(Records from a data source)
=-=-=-=-=

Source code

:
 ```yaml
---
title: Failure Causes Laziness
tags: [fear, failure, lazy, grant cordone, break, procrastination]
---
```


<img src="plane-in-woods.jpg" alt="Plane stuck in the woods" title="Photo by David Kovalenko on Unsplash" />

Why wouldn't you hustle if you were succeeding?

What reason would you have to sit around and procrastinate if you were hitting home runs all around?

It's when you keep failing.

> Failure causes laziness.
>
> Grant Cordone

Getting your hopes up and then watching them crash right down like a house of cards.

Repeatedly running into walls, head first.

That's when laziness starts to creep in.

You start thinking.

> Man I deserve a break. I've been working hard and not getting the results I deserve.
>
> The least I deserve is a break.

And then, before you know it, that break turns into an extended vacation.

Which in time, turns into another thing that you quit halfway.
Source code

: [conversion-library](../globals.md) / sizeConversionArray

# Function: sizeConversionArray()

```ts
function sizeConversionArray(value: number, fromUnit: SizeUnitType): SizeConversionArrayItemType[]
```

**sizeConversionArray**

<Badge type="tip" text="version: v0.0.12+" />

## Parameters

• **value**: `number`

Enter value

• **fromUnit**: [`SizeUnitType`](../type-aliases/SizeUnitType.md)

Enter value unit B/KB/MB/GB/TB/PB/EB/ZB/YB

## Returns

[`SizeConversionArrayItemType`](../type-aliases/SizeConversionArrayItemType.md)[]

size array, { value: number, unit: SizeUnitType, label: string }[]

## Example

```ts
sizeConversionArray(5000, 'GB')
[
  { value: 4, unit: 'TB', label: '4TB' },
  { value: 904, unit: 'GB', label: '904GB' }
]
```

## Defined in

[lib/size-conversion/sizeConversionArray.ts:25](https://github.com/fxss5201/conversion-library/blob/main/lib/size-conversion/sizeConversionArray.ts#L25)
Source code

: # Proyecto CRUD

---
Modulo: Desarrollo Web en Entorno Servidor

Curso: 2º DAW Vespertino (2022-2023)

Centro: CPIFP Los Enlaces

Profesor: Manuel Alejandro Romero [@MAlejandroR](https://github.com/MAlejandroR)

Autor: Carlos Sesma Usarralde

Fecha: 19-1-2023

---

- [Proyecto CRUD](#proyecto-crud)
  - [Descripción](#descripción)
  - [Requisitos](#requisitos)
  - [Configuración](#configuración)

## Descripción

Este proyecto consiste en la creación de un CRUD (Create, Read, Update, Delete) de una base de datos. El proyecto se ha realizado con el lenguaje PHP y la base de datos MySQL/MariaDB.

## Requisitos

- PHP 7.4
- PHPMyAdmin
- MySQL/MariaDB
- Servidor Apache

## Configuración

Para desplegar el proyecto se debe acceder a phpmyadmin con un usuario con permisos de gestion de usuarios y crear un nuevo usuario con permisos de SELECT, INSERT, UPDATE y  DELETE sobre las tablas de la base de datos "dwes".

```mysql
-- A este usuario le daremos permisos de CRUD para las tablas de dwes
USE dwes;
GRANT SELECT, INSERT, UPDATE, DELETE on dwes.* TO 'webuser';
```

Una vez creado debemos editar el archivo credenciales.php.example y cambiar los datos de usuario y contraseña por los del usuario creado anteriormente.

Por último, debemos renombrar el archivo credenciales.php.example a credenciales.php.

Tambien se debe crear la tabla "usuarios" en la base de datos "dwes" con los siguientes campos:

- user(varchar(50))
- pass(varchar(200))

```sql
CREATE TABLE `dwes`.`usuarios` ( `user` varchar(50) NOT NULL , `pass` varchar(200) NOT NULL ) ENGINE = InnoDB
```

=-=-=-=-=

__Problem requirements__
A full, exact repeat of the entries above is required.

__Your solution__
Source code

:
 ```yaml
---
title: Failure Causes Laziness
tags: [fear, failure, lazy, grant cordone, break, procrastination]
---
```


<img src="plane-in-woods.jpg" alt="Plane stuck in the woods" title="Photo by David Kovalenko on Unsplash" />

Why wouldn't you hustle if you were succeeding?

What reason would you have to sit around and procrastinate if you were hitting home runs all around?

It's when you keep failing.

> Failure causes laziness.
>
> Grant Cordone

Getting your hopes up and then watching them crash right down like a house of cards.

Repeatedly running into walls, head first.

That's when laziness starts to creep in.

You start thinking.

> Man I deserve a break. I've been working hard and not getting the results I deserve.
>
> The least I deserve is a break.

And then, before you know it, that break turns into an extended vacation.

Which in time, turns into another thing that you quit halfway.
Source code

: [conversion-library](../globals.md) / sizeConversionArray

# Function: sizeConversionArray()

```ts
function sizeConversionArray(value: number, fromUnit: SizeUnitType): SizeConversionArrayItemType[]
```

**sizeConversionArray**

<Badge type="tip" text="version: v0.0.12+" />

## Parameters

• **value**: `number`

Enter value

• **fromUnit**: [`SizeUnitType`](../type-aliases/SizeUnitType.md)

Enter value unit B/KB/MB/GB/TB/PB/EB/ZB/YB

## Returns

[`SizeConversionArrayItemType`](../type-aliases/SizeConversionArrayItemType.md)[]

size array, { value: number, unit: SizeUnitType, label: string }[]

## Example

```ts
sizeConversionArray(5000, 'GB')
[
  { value: 4, unit: 'TB', label: '4TB' },
  { value: 904, unit: 'GB', label: '904GB' }
]
```

## Defined in

[lib/size-conversion/sizeConversionArray.ts:25](https://github.com/fxss5201/conversion-library/blob/main/lib/size-conversion/sizeConversionArray.ts#L25)
Source code

: # Proyecto CRUD

---
Modulo: Desarrollo Web en Entorno Servidor

Curso: 2º DAW Vespertino (2022-2023)

Centro: CPIFP Los Enlaces

Profesor: Manuel Alejandro Romero [@MAlejandroR](https://github.com/MAlejandroR)

Autor: Carlos Sesma Usarralde

Fecha: 19-1-2023

---

- [Proyecto CRUD](#proyecto-crud)
  - [Descripción](#descripción)
  - [Requisitos](#requisitos)
  - [Configuración](#configuración)

## Descripción

Este proyecto consiste en la creación de un CRUD (Create, Read, Update, Delete) de una base de datos. El proyecto se ha realizado con el lenguaje PHP y la base de datos MySQL/MariaDB.

## Requisitos

- PHP 7.4
- PHPMyAdmin
- MySQL/MariaDB
- Servidor Apache

## Configuración

Para desplegar el proyecto se debe acceder a phpmyadmin con un usuario con permisos de gestion de usuarios y crear un nuevo usuario con permisos de SELECT, INSERT, UPDATE y  DELETE sobre las tablas de la base de datos "dwes".

```mysql
-- A este usuario le daremos permisos de CRUD para las tablas de dwes
USE dwes;
GRANT SELECT, INSERT, UPDATE, DELETE on dwes.* TO 'webuser';
```

Una vez creado debemos editar el archivo credenciales.php.example y cambiar los datos de usuario y contraseña por los del usuario creado anteriormente.

Por último, debemos renombrar el archivo credenciales.php.example a credenciales.php.

Tambien se debe crear la tabla "usuarios" en la base de datos "dwes" con los siguientes campos:

- user(varchar(50))
- pass(varchar(200))

```sql
CREATE TABLE `dwes`.`usuarios` ( `user` varchar(50) NOT NULL , `pass` varchar(200) NOT NULL ) ENGINE = InnoDB
```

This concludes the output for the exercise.